Citation : 2025 Latest Caselaw 6240 Ker
Judgement Date : 26 May, 2025

Kerala High Court

Ratheesh vs State Of Kerala on 26 May, 2025

             IN THE HIGH COURT OF KERALA AT ERNAKULAM

                             PRESENT

              THE HONOURABLE MR. JUSTICE GOPINATH P.

       MONDAY, THE 26TH DAY OF MAY 2025 / 5TH JYAISHTA, 1947

                      CRL.A NO. 437 OF 2015

     AGAINST THE JUDGMENT DATED 30.03.2015 IN SC NO.155 OF 2014 OF

             ADDITIONAL SESSIONS JUDGE - I, KALPETTA

APPELLANT/ACCUSED:

          RATHEESH,
          AGED 28 YEARS,
          S/O. SUKUMARAN, ATHIKOTTU VEEDU THOLPETTY, THIRUNELLY
          AMSOM DESOM, MANATHAVADY TALUK, WAYANAD DISTRICT.


          BY ADVS.
          SRI.KRISHNA PRASAD. S
          SRI.NOBEL RAJU
          SRI.B.SIBI




RESPONDENT/RESPONDENT/COMPLAINANT:

          STATE OF KERALA,
          REPRESENTED BY THE PUBLIC PROSECUTOR,
          HIGH COURT OF KERALA, ERNAKULAM, REPRESENTING SUB
          INSPECTOR OF POLICE, THIRUNELLY POLICE STATION,
          WAYANAD.

          BY SMT.MAYA M.N, PUBLIC PROSECUTOR


     THIS CRIMINAL APPEAL HAVING BEEN FINALLY HEARD ON 26.05.2025,
THE COURT ON THE SAME DAY DELIVERED THE FOLLOWING:
 CRL.A NO. 437 OF 2015

                                   2

                                                        2025:KER:36152

                                JUDGMENT

The appellant is the sole accused in S.C.No.155 of 2014 on the

file of the Additional Sessions Judge - I, Kalpetta. The appellant was

charged with the offences punishable under Sections 55(a) and (i) of

the Abkari Act. The Trial Court convicted the appellant for the offence

under Section 55(a) of the Abkari Act and sentenced him to undergo

rigorous imprisonment for a period of one year and to pay fine of

Rs.1,00,000/- and in default to undergo rigorous imprisonment for a

period of three months. The appellant was found not guilty of the

offence punishable under Section 55(i) of the Abkari Act.

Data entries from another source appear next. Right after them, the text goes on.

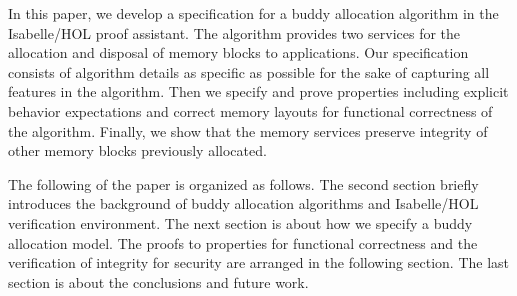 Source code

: In this paper, we develop a specification for a buddy allocation algorithm in the Isabelle/HOL proof assistant. The algorithm provides two services for the allocation and disposal of memory blocks to applications. Our specification consists of algorithm details as specific as possible for the sake of capturing all features in the algorithm. Then we specify and prove properties including explicit behavior expectations and correct memory layouts for functional correctness of the algorithm. Finally, we show that the memory services preserve integrity of other memory blocks previously allocated.

The following of the paper is organized as follows. The second section briefly introduces the background of buddy allocation algorithms and Isabelle/HOL verification environment. The next section is about how we specify a buddy allocation model. The proofs to properties for functional correctness and the verification of integrity for security are arranged in the following section. The last section is about the conclusions and future work.
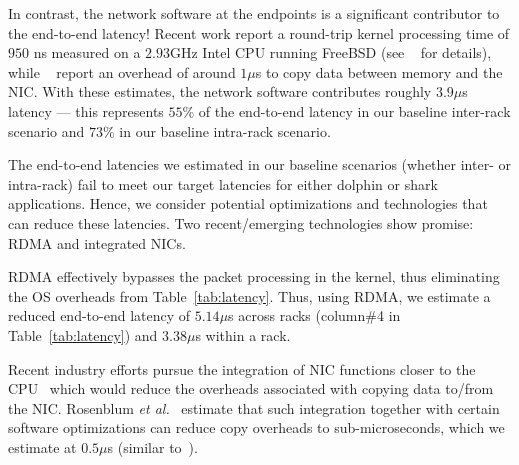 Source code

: In contrast, the network software at the endpoints is a significant contributor to the end-to-end latency! Recent work report a round-trip kernel processing time of $950$ ns measured on a $2.93$GHz Intel CPU running FreeBSD (see ~\cite{luigi} for details), while ~\cite{ramcloud} report 
an overhead of around $1\mu$s to copy data between memory and the NIC.
With these estimates, the network software contributes roughly $3.9\mu$s latency --- this represents $55\%$ of the end-to-end latency in our baseline inter-rack scenario and $73\%$ in our baseline intra-rack scenario.

The end-to-end latencies we estimated in our baseline scenarios (whether inter- or intra-rack) 
fail to meet our target latencies for either dolphin or shark applications. Hence, we consider potential optimizations and technologies that can reduce these latencies. 
Two recent/emerging technologies show promise: RDMA and integrated NICs.




RDMA effectively bypasses the packet processing in the kernel, thus eliminating the OS overheads from Table~\ref{tab:latency}.
Thus, using RDMA, we estimate a reduced end-to-end latency of $5.14\mu$s across racks (column\#4 in Table~\ref{tab:latency}) 
and $3.38\mu$s within a rack.

Recent industry efforts pursue the integration of NIC functions closer to the CPU~\cite{cpu-nic} which would reduce the overheads associated with copying data to/from the NIC. Rosenblum {\it et al.}~\cite{lowlatency} estimate that such integration together with certain software  optimizations can reduce copy overheads to sub-microseconds, which we estimate at $0.5\mu$s (similar to~\cite{lowlatency}). 

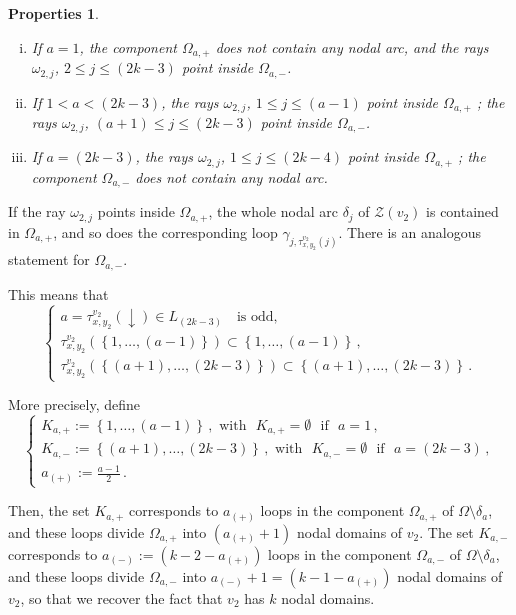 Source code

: \documentclass[12pt,a4paper]{amsart}
\theoremstyle{plain} %
\newtheorem{properties}[theorem]{Properties}
\theoremstyle{definition}
\numberwithin{equation}{section}
\numberwithin{figure}{section}
\numberwithin{table}{section}
\newcommand{\cZ}{\mathcal{Z}}
\newcommand{\sm}{\!\setminus\!}
\newcommand{\set}[1]{\left\lbrace #1 \right\rbrace}
\begin{document}
{\begin{properties}\label{P-hmn-v2}\phantom{}
\begin{enumerate}[(i)]
  \item If $a = 1$, the component $\Omega_{a,+}$ does not contain any nodal arc, and the rays $\omega_{2,j}$, $2 \le j \le (2k-3)$ point inside $\Omega_{a,-}$.
  \item If $1 < a < (2k-3)$, the rays $\omega_{2,j}$, $1 \le j \le (a-1)$ point inside $\Omega_{a,+}$ ; the rays $\omega_{2,j}$, $(a+1) \le j \le (2k-3)$ point inside $\Omega_{a,-}$.
  \item If $a = (2k-3)$, the rays $\omega_{2,j}$, $1 \le j \le (2k-4)$ point inside $\Omega_{a,+}$ ; the component $\Omega_{a,-}$ does not contain any nodal arc.
\end{enumerate}
\end{properties}%


If the ray $\omega_{2,j}$ points inside $\Omega_{a,+}$, the whole nodal arc $\delta_{j}$ of $\cZ(v_2)$ is contained in $\Omega_{a,+}$, and so does the corresponding loop $\gamma_{j,\tau_{x,y_2}^{v_2}(j)}$. There is an analogous statement for $\Omega_{a,-}$. \smallskip

This means that
%
\begin{equation}\label{E-hmn-206c}
\left\{
\begin{array}{l}
a = \tau_{x,y_2}^{v_2}(\downarrow) \in L_{(2k-3)} \text{~~ is odd,}\\[5pt]
\tau_{x,y_2}^{v_2}\left(\set{1,\ldots,(a-1)}\right) \subset \set{1,\ldots,(a-1)}\,, \\[5pt]
\tau_{x,y_2}^{v_2}\left(\set{(a+1),\ldots,(2k-3)}\right) \subset \set{(a+1),\ldots,(2k-3)}\,.
\end{array}
\right.
\end{equation}
%


More precisely, define
%
\begin{equation}\label{E-hmn-208}
\left\{
\begin{array}{l}
K_{a,+} := \set{1,\ldots,(a-1)}\,, \text{~with~~} K_{a,+} = \emptyset \text{~~if~~} a=1\,,\\[5pt]
K_{a,-} := \set{(a+1),\ldots,(2k-3)}\,, \text{~with~~} K_{a,-} = \emptyset \text{~~if~~} a=(2k-3)\,,\\[5pt]
a_{(+)} := \frac{a-1}{2}\,.
\end{array}
\right.
\end{equation}

Then, the set $K_{a,+}$ corresponds to $a_{(+)}$ loops in the component $\Omega_{a,+}$ of $\Omega\sm \delta_a$, and these loops divide $\Omega_{a,+}$ into $(a_{(+)}+1)$ nodal domains of $v_2$. The set $K_{a,-}$ corresponds to $a_{(-)} := (k-2-a_{(+)})$ loops in the component $\Omega_{a,-}$ of $\Omega\sm \delta_a$, and these loops divide $\Omega_{a,-}$ into $a_{(-)}+ 1 = (k-1-a_{(+)})$ nodal domains of $v_2$, so that we recover the fact that $v_2$ has $k$ nodal domains.\smallskip

}
\end{document}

2. The allegation leading to the registration of Crime

No.169/2013 of Thirunelly Police Station is that on 03.05.2013 at

about 05.15 p.m, the appellant was found transporting 10 bottles of

Indian Made Foreign Liquor of 180 ml each in a taxi Jeep bearing

registration No.KL.12-6400. It was alleged that the liquor bottles in

question were ones which were meant for sale only in the State of

Karnataka. It was further alleged that the appellant/accused had been

transporting the Foreign Liquor for the purposes of sale. The

prosecution examined PWs 1 to 7 and marked Exts.P1 to P12. Material

objects were also identified.

CRL.A NO. 437 OF 2015

2025:KER:36152

3. The learned counsel appearing for the appellant

submits that this is a case where the Seizure mahazar (Ext.P2) does not

contain any seal. It is submitted that this goes to the root of the

prosecution case as held by this Court in Bhaskaran K. v. State of

Kerala and Another [2020 KHC 5296]. It is submitted that there was a

delay in producing the contraband. It is submitted that though the

material was allegedly seized from the appellant on 03.05.2013, the

materials were produced before the learned Magistrate only on

06.05.2013. The learned counsel appearing for the appellant also

submits that there is no charge that the appellant had illegally

imported Indian Made Foreign Liquor from the State of Karnataka and

in the absence of such a charge, the appellant could not be prosecuted

for the offences under Sections 55(a) and 55(i) of the Abkari Act as the

quantity allegedly seized from the appellant is within the permissible

limit. It is also submitted that the independent witnesses have turned

hostile to the prosecution.

4. The learned Public Prosecutor submits that there is

no question of delay in producing the contraband before the Court and

the delay had been properly explained by PW7, the Sub Inspector of

Police, Thirunelly, who was the detecting officer. It is submitted that

going by the deposition of PW7, he was on election duty at the relevant CRL.A NO. 437 OF 2015

2025:KER:36152

time and that is the reason for delay in producing the contraband

before the Court. It is submitted that this explanation is sufficient and

the prosecution cannot fail on the ground that there was delay in

producing the contraband before the Court. He submits that since

there is no dispute regarding the identity of the material that was

seized from the appellant, the fact that there is no description of the

seal on the Seizure mahazar is not fatal to the prosecution. It is also

submitted that the contention of the learned counsel for the appellant

that there is no charge that the Indian Made Foreign Liquor is

imported is of no avail as admittedly, the seized material was meant for

sale only in the State of Karnataka and the fact that it was seized from

the possession of the appellant in Kerala itself indicates that the same

was illegally imported into the State of Kerala.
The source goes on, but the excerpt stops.